Syriac Culture - History - Ancient History

Ancient History

The Assyrian people can trace their ethnic and cultural origins to the indigenous population of pre-Islamic and pre-Arab Mesopotamia, (in particular Sumer, the Akkadian Empire, Assyria, Babylon, Mari, Eshnunna, Adiabene, Osroene, Hatra and the geo-political province of Assyria under Achaemenid, Seleucid, Parthian, Roman and Sassanid rule) since before the time of the Akkadian Empire.

Mesopotamia was originally dominated by the Sumerians (from at least 3500 BC) and the native Semites, later to be collectively known as Akkadians lived alongside them. Akkadian ruled city states first appear circa 2800 BC. In the 24th century BC the Akkadians gained domination over the Sumerians under Sargon the Great who founded the worlds first empire. By the 21st century BC the Akkadian Empire had collapsed, and the Akkadians split into essentially two nations; Assyria and some time later, Babylonia, although Babylonia was ruled by non native dynasties for most of its history. According to the Assyrian King List the earliest Assyrian king was a 24th century BC ruler named Tudiya. Assyria became a strong nation in the 21st and 20th century BC, founding colonies in Asia Minor. In the 19th century BC a new wave of Semites, the Amorites entered Mesopotamia from the west, usurping the thrones of the Akkadian states of Assyria, Isin and Larsa, and founded Babylon as an independent City State The Amorite rulers turned Assyria into a short lived imperial power from the late 19th century BC until the mid 18th century BC, However, after its fall to Babylon they were driven from Assyria by a king named Adasi in the late 18th Century BC, but eventually blended into the population of Babylonia in the south, where they maintained rule until 1595 BC. By approximately 1800 BC, the Sumerian race appears to have been wholly absorbed by the Semitic Akkadian population. According to the story told in the Book of Genesis, it is around this time that the Semitic tribal leader Abraham travelled out of Mesopotamia and became the father of his people, the Hebrews.

Assyria and later Babylon, became major powers. There were further influxes of peoples such as Hurrians, Kassites and Mitanni, the Kassites ruled Babylon for over 500 years, and the Mitanni dominated Assyria for a brief period. The Kassites, like the Amorites before them, seem to have disappeared into the general population in Babylonia, while the Mitanni and Hurrians were overthrown and driven out of Assyria. Assyria then once again became a major imperial power from 1365 BC until 1076 BC, rivalling Egypt.

In the 12th century BC a new influx of Semites from the west took place, with the arrival of the Arameans. The Arameans originally set up small kingdoms within southern Mesopotamia, but were eventually brought under control and incorporated into Assyria and Babylonia where they were culturally and politically Akkadianized, and they ethnically intermixed and blended in with the native Akkadian population.

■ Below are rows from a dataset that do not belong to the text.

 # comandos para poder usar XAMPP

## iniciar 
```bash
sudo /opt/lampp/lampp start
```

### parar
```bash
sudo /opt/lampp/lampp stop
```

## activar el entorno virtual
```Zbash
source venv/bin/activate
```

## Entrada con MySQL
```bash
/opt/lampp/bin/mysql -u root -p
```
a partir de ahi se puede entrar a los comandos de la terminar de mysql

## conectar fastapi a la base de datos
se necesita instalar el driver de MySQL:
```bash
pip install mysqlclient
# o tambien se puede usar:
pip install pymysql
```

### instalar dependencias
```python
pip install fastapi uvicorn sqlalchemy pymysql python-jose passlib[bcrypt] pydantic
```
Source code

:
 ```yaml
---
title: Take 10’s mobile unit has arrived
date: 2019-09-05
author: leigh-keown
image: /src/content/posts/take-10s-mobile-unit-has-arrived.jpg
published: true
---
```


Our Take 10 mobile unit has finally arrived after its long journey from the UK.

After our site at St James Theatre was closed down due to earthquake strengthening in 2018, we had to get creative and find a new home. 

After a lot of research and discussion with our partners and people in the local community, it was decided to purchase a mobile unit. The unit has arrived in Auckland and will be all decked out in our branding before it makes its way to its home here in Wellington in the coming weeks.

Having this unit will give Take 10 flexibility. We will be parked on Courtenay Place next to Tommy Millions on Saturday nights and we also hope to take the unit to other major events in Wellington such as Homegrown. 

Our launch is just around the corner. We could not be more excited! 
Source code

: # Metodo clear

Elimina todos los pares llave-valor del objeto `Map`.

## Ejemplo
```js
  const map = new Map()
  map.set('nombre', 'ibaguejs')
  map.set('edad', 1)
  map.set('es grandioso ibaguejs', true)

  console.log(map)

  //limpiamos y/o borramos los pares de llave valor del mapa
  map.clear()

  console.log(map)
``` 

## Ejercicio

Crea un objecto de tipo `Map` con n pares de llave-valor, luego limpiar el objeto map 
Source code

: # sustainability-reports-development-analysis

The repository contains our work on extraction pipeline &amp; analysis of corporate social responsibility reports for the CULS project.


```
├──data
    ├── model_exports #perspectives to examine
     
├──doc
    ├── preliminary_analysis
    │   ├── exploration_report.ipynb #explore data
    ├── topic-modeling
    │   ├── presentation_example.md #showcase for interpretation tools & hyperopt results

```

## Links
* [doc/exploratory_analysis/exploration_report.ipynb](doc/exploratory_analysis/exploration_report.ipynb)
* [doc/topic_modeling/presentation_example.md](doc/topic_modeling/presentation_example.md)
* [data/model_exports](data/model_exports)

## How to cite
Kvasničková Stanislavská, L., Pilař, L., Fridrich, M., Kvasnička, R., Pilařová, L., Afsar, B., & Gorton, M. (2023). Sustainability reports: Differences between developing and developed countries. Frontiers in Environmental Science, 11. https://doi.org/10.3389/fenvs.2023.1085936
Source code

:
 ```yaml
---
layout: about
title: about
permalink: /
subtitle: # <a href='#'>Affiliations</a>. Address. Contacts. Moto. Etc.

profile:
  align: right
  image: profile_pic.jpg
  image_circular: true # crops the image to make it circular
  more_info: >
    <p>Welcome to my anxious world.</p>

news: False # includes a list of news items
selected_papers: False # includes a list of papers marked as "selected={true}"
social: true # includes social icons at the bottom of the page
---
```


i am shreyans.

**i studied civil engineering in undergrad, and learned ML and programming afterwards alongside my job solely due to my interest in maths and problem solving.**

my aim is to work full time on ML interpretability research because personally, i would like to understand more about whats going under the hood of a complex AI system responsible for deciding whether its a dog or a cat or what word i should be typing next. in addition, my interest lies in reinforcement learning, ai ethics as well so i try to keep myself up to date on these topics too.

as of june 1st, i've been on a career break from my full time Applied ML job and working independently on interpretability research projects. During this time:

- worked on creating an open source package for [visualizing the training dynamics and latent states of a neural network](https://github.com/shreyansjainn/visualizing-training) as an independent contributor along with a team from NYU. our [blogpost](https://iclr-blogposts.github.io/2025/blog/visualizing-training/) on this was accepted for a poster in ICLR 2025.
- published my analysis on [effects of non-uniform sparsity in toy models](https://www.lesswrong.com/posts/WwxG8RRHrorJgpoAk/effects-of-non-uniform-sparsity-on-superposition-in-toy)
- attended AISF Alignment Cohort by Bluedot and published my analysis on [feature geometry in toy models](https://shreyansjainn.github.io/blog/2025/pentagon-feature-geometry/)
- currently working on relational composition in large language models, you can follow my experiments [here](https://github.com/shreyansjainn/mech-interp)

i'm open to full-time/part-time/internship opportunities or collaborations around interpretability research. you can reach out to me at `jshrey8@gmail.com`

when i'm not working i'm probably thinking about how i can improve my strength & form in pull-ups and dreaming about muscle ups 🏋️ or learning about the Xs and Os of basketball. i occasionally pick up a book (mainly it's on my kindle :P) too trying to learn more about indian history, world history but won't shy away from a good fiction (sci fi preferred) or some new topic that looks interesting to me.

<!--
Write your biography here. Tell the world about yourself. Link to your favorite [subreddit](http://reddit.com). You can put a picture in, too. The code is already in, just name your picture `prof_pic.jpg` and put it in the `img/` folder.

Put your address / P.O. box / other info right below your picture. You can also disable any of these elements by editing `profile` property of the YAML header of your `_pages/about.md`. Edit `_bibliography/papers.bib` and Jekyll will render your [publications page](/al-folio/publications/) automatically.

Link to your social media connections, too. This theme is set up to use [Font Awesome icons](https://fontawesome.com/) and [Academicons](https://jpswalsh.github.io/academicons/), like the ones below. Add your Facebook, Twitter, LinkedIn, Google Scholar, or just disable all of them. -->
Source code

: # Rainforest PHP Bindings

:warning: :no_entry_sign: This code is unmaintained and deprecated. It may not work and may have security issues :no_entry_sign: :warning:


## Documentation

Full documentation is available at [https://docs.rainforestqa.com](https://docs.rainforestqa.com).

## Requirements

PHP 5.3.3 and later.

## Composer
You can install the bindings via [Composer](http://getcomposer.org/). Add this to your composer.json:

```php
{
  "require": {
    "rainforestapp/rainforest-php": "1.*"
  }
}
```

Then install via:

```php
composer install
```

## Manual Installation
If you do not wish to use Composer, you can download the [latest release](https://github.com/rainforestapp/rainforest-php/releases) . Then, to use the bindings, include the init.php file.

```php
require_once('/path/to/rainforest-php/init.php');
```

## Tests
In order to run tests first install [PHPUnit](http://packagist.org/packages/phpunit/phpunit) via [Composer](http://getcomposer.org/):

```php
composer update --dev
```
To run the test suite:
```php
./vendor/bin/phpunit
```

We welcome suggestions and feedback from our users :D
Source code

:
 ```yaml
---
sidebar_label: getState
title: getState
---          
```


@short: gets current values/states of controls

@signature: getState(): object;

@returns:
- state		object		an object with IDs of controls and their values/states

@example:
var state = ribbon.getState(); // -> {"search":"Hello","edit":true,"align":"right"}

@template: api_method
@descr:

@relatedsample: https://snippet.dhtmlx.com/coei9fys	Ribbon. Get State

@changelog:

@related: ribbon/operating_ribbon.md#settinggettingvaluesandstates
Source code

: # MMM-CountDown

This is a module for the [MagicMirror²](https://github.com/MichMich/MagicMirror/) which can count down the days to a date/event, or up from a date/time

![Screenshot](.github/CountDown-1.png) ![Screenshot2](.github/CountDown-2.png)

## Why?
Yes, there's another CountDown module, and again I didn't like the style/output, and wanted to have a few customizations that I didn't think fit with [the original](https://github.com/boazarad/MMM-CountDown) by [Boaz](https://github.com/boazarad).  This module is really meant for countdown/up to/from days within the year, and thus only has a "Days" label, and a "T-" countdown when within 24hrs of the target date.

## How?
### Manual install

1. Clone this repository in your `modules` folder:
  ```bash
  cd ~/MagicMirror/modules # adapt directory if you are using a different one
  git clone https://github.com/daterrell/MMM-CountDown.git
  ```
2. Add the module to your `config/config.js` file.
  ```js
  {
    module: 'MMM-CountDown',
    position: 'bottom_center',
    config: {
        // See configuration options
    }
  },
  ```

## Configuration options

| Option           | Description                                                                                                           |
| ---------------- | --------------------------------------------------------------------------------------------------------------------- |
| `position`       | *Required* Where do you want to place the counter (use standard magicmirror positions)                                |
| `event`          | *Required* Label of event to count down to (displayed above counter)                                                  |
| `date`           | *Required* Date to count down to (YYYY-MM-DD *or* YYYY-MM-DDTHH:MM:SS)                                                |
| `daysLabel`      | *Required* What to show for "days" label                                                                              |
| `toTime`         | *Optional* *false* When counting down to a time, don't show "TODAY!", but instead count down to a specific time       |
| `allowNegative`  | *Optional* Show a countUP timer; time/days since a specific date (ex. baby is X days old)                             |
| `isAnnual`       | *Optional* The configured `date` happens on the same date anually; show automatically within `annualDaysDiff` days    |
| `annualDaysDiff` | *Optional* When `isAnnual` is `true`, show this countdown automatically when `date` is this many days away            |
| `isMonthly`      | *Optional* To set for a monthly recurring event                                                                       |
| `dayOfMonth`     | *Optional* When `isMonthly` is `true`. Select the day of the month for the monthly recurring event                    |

It was not until the Neo-Assyrian Empire (911-608 BC) and the influx and interbreeding with Aramean tribes that the Assyrians and Babylonians began to speak Aramaic, an Akkadian infused Mesopotamian version of the language of the Aramaean tribes who had been assimilated into the Assyrian empire and Mesopotamia in the 9th century BC, and whose descendant dialects survive to this day. Mass relocations were enforced by Assyrian kings of the Neo-Assyrian period. During the period of the Neo-Assyrian Empire many Israelite Jews were deported to Assyria and a fair proportion of these were absorbed into the general population.

The Neo-Assyrian Empire (911 BC - 608 BC) saw a massive expansion of Assyrian power, Assyria became the center of the greatest empire the world had yet seen, with Babylon, Chaldea, Persia, Elam, Media, Gutium, Israel, Judah, Aramea (modern Syria), Phonecia/Canaan, Palestine, Mannea, much of Asia Minor (modern Turkey), the Neo-Hittite states, Corduene, Egypt, Cyprus, parts of the Caucasus, Dilmun, Samaria, Edom, Nabatea and Arabia brought under Assyrian control, the empire of Urartu defeated and conquered in the Caucasus, the Nubians, Ethiopians and Kushites defeated and driven from Egypt and the Phrygians paying tribute to Assyria.